When the English FA call Wembley “The Home of Football”, the hairs on the back of my neck jump to attention. It is a phrase repeated so many times that it loses all its meaning. Used by them, it is an empty metaphor, a gingerbread house if you will. Good for luring in the suckers for sure, but if a game beloved by millions the world over was really to have a spiritual home it would be a shame for it to be a shoddily accessible, vastly overpriced behemoth on the road out of Brent.
Or when the likes of Sepp Blatter talk about FIFA being merely the custodians of the game, tapping into a Rooseveltian fireside gooiness, implying that they are just keeping “the soul of football” warm and safe for us, all the while hoping that we don’t get wise and realise that a game can no more have a soul than a walnut or a Citroen 2cv without those very people that have the most emotional investment in it. It becomes an abstract concept, albeit one that is useful for overpaid shit-for-brains’ in expensive offices the world over controlling how and where we spend our money and use our free time.
Clubs, of course, do have homes (and Wembley may well have an argument to say that it is “The Home of English Football”). The word is right there in the fixture list, in the terminology, in the fables of the game. “Home”, a place of strength and comfort, of security and infallibility. This is where the abstract concepts become more real, because the people themselves create them. These are not just soundbites, trotted out to sell thousands of small tins of brown fizzy drink. Emotions and memories can live on in stadia the world over. Eduardo Galeano says that the Maracanã is still crying over Brazil’s 1950 World Cup defeat. As ever, he put it beautifully.
“Home”, however, is becoming another concept on football’s endangered list. It’s not often they get praised at the Sportsdesk, but it was beautiful to see Chelsea’s fans voting away Roman Abramovich’s plans to move somewhere new, where the revenues would be so much greater.
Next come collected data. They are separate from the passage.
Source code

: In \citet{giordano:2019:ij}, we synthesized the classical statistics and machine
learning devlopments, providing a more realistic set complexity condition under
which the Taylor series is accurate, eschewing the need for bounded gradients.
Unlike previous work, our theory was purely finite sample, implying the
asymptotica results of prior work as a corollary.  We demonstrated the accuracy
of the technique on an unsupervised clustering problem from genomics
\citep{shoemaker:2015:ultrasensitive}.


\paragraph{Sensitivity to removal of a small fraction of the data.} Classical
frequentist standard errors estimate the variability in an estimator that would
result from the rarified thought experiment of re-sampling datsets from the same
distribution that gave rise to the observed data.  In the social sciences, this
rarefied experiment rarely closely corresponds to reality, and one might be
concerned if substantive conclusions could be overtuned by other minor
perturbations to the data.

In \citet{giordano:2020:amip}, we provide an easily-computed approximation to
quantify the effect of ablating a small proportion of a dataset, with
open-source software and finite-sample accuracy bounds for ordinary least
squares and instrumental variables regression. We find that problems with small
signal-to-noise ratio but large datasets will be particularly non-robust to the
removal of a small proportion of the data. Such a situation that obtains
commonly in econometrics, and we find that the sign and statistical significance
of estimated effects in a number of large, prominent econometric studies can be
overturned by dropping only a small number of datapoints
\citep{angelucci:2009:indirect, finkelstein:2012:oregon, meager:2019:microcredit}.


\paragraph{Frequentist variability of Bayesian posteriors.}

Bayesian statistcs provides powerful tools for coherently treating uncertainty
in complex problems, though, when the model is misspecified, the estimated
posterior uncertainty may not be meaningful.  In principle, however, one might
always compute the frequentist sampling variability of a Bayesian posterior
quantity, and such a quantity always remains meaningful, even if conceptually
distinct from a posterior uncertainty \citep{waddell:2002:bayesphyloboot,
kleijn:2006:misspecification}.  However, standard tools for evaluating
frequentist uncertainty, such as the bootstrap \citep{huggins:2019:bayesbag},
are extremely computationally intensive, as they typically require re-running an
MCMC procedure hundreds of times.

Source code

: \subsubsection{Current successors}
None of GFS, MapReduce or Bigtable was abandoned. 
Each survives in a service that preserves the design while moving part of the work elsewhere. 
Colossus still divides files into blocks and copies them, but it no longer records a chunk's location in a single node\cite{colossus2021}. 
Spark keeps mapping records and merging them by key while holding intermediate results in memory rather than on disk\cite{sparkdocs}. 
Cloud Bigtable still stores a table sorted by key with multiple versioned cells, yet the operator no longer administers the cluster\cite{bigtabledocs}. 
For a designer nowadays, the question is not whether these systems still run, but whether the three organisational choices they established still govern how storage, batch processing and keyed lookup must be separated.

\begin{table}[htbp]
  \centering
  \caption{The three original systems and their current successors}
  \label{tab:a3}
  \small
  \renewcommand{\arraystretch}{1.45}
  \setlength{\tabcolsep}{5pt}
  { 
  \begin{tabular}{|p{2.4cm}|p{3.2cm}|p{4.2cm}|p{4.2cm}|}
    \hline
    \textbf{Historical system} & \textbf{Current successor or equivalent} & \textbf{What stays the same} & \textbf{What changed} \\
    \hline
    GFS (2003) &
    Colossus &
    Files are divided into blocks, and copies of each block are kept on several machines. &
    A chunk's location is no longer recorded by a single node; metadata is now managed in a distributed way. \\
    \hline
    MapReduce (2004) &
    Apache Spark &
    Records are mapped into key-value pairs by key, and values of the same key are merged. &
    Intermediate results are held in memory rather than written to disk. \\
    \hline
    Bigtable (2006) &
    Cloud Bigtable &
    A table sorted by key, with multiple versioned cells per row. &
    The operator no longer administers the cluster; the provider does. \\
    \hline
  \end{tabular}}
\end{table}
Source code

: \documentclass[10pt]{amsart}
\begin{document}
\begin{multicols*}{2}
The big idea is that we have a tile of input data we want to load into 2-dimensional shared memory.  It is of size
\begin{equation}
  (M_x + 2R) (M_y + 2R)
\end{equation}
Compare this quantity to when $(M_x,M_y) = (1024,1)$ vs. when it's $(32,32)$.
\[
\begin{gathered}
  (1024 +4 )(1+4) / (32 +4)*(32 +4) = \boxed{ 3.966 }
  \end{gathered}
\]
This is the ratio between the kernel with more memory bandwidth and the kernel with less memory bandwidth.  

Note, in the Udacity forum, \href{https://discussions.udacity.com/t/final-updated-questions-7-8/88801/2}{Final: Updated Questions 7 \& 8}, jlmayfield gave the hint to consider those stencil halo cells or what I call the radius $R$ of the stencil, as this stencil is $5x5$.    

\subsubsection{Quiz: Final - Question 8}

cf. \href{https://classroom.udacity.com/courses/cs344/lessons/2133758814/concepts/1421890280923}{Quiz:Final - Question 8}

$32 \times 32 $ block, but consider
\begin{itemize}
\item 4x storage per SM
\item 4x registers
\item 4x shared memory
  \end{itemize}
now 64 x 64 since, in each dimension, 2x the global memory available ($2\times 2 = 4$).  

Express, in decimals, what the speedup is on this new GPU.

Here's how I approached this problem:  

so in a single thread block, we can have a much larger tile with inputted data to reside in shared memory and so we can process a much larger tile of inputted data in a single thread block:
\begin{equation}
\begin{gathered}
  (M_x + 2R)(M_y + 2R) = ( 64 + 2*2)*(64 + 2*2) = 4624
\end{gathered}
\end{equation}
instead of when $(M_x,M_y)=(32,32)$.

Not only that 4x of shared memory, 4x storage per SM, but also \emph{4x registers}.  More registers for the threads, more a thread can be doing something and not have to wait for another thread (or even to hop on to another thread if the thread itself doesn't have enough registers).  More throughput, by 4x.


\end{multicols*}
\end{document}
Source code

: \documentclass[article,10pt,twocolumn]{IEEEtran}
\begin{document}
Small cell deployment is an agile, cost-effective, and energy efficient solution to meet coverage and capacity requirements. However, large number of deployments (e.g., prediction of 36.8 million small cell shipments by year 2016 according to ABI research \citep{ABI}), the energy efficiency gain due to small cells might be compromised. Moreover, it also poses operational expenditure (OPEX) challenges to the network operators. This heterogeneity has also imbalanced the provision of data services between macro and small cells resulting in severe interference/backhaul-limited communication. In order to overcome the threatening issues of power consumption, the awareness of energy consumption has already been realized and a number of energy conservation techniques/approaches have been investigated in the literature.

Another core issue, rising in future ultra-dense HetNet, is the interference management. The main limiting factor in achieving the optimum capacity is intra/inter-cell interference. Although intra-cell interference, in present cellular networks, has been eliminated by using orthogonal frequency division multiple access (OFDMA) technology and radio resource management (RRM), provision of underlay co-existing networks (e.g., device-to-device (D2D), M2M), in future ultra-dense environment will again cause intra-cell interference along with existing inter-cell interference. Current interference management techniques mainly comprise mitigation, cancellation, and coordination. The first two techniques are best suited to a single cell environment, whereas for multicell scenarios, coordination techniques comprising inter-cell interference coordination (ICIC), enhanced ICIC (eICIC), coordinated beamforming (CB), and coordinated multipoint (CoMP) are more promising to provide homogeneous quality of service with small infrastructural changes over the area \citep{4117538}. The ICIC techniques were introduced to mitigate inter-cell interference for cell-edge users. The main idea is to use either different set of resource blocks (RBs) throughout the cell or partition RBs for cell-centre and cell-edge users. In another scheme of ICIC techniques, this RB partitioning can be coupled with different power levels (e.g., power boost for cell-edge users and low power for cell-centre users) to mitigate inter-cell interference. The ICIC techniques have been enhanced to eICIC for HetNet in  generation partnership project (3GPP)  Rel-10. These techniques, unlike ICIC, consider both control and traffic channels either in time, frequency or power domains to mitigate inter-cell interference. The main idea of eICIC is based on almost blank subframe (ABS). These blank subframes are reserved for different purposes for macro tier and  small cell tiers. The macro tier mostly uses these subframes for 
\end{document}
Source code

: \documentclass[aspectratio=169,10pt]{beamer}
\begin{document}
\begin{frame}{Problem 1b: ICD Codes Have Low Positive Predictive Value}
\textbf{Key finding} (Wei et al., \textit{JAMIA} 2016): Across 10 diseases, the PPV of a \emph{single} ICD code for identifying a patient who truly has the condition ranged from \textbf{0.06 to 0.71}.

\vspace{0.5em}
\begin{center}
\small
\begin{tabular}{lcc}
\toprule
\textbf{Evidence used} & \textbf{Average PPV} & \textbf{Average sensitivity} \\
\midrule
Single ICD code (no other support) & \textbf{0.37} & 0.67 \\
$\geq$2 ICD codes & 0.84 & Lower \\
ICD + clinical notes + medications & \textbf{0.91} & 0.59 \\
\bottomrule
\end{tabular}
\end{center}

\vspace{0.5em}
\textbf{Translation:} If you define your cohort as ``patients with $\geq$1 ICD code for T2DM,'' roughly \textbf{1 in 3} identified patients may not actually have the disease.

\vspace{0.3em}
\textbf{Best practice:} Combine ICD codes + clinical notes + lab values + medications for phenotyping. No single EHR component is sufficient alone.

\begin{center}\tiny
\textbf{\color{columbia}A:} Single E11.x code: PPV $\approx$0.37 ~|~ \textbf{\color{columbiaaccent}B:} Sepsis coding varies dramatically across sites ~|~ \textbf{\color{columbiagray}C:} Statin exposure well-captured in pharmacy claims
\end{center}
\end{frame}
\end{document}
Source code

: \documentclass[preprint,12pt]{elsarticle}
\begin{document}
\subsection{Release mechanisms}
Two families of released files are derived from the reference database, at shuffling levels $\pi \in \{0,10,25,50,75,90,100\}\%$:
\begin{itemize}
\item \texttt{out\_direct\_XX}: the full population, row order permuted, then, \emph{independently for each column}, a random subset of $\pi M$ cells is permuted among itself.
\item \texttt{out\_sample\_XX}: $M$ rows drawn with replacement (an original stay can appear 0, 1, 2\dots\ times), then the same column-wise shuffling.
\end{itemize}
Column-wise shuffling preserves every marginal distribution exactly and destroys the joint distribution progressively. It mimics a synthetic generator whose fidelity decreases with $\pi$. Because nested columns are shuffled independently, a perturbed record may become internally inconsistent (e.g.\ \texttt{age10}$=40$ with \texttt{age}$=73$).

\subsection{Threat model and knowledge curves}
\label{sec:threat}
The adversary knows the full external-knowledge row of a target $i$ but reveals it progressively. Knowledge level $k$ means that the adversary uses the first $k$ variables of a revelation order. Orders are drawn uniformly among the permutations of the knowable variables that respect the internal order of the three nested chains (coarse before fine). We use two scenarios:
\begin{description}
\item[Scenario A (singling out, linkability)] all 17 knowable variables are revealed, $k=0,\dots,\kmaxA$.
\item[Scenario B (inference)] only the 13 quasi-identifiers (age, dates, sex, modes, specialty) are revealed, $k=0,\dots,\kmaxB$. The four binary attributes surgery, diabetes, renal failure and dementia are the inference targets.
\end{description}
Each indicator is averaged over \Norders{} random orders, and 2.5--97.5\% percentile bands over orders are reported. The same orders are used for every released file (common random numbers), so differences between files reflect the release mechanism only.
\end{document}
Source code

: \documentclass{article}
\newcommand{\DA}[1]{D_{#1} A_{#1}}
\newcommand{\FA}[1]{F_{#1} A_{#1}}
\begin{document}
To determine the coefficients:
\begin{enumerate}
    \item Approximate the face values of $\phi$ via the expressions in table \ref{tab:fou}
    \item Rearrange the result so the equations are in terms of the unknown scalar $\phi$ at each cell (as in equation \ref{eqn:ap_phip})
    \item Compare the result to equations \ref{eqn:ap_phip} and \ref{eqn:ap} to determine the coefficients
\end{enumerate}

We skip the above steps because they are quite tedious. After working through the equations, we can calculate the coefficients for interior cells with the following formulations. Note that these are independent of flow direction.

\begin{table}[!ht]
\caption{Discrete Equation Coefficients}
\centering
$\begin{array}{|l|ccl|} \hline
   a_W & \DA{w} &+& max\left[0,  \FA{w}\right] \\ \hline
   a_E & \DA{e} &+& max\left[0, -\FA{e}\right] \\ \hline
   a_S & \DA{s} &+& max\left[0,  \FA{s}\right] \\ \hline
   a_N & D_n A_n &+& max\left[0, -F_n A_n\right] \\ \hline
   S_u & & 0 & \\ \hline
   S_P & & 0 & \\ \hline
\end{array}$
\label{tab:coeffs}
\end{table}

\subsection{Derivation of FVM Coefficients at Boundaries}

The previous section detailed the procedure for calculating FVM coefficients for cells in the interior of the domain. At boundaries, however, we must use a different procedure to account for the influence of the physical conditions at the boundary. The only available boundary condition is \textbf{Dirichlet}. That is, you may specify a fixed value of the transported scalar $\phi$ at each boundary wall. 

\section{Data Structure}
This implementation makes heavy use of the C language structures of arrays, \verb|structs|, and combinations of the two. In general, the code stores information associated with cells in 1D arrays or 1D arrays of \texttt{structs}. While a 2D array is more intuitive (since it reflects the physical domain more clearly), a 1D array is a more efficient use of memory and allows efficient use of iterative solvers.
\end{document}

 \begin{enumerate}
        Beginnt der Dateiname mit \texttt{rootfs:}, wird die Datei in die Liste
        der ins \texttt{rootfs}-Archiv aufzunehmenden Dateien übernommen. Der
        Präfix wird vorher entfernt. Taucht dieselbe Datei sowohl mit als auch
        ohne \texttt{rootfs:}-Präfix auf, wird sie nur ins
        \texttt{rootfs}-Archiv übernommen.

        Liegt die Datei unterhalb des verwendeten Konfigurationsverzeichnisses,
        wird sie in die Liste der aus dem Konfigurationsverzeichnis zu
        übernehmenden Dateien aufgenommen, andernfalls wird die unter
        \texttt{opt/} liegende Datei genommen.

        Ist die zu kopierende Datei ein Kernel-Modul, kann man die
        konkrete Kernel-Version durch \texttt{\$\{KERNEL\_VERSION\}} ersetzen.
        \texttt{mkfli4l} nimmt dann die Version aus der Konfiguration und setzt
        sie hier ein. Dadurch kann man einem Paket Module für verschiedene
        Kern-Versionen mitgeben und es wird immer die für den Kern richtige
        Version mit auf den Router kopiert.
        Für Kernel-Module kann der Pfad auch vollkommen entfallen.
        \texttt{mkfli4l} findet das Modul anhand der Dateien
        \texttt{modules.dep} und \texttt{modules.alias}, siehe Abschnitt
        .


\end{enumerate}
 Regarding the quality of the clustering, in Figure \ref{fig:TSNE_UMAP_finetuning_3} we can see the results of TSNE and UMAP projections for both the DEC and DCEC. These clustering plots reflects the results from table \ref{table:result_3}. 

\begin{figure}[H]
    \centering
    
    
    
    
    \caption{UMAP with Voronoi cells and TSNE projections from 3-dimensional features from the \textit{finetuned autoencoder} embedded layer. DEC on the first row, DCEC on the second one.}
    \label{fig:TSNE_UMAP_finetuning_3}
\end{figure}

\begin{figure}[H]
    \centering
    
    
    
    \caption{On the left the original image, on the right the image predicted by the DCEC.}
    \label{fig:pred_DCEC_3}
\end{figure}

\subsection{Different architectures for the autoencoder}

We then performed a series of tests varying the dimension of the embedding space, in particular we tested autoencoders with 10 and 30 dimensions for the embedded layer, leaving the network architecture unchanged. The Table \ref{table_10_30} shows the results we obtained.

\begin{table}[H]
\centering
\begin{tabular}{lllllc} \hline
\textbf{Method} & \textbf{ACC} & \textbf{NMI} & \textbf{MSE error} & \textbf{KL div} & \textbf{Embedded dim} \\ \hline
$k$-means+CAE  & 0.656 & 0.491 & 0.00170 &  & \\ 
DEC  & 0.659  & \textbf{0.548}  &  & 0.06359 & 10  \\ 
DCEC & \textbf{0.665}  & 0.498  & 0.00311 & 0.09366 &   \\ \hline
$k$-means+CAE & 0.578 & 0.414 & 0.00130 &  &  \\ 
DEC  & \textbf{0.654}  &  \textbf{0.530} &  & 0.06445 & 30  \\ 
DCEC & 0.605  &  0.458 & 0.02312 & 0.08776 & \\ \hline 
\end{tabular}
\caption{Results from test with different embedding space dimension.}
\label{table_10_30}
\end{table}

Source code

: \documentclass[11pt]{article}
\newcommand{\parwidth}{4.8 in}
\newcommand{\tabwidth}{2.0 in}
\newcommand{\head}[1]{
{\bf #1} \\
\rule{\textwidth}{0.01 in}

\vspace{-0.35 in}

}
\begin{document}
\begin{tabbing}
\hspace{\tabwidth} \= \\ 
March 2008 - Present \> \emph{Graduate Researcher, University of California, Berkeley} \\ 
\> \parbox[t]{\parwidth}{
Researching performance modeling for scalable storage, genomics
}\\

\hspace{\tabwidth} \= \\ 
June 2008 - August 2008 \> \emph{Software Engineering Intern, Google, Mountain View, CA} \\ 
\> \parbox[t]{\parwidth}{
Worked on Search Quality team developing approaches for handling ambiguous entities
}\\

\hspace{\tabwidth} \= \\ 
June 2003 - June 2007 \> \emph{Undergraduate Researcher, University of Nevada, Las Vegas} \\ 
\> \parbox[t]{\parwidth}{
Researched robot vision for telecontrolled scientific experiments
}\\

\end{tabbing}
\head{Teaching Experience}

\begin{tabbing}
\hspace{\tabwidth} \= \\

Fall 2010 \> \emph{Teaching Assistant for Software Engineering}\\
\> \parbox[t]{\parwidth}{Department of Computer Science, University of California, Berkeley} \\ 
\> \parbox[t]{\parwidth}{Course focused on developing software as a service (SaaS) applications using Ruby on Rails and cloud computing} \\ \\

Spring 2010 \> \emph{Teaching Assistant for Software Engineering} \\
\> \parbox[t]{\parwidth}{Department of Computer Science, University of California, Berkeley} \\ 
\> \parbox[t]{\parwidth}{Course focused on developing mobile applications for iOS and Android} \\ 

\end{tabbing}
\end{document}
Stamford Bridge had almost been lost before, and they knew that it is the last remaining pillar of the old club. The final remnants of tradition and history collide in a piece of prime West London real estate.
Clubs are moving to custom built, out of town, flatpack stadia the world over. All the talk of hearts and souls goes out the window when it comes to the cold, hard facts of economics, but in Berlin we are privileged to be allowed to witness games in a real home. The Stadion an der Alten Försterei. Built by the fans and, as of the New Year, owned by the fans.
Dirk Zingler, chairman of 1. FC Union Berlin, announced in an interview with the Berliner Zeitung on Saturday that the club plan to sell their stadium, their home, to the very fans that built it and fill it week in, week out. It is (in Germany at least) a new idea, a clever means of covering the building costs and servicing the interest on loans necessary for the chic new stand which will be the finishing touch to the stadium, whilst at the same time preserving it from greedy prying eyes for generations.
The idea is that the Alte Försterei will be sold off in 10,000 shares, available to all members and current sponsors. A maximum of 10 per person will be allowed at €500 each (there are instalment plans also available for those who can’t pull together the lump sum). Then, all decisions about the stadium in the future will be decided by a majority vote (two thirds for the decision of changing the name). The fans of Union will tangibly and practically own their own home. It is a rare and touching gesture, but also a PR master-stroke. The country is talking, once again, about 1. FC Union.
Watching the documentary about the rebuilding of the old place, Eisern vereint, one realises why the club could never allow it to be called the “Targobank Stadium“, or have any other such hellish commercial nomenclature. They couldn’t countenance the situation that Hamburg are in whereby their old Volkspark Stadium has had four different names since 2007 – it is currently called the Imtech Arena, a moniker that somehow embodies the bitterness and fallibility of a grand old club, struggling under the weight of its debts and casting a jealous eye at the money being lavished around by others, without their prestige. As Gil Scott-Heron said, “Home is where the hatred is”.
The shares in the Alte Försterei will be on sale from the start of December, and will fly out. The custodians of the club will once again be its fans. The owners will be those who have the most invested in it, those who built it and those who fill it every other weekend.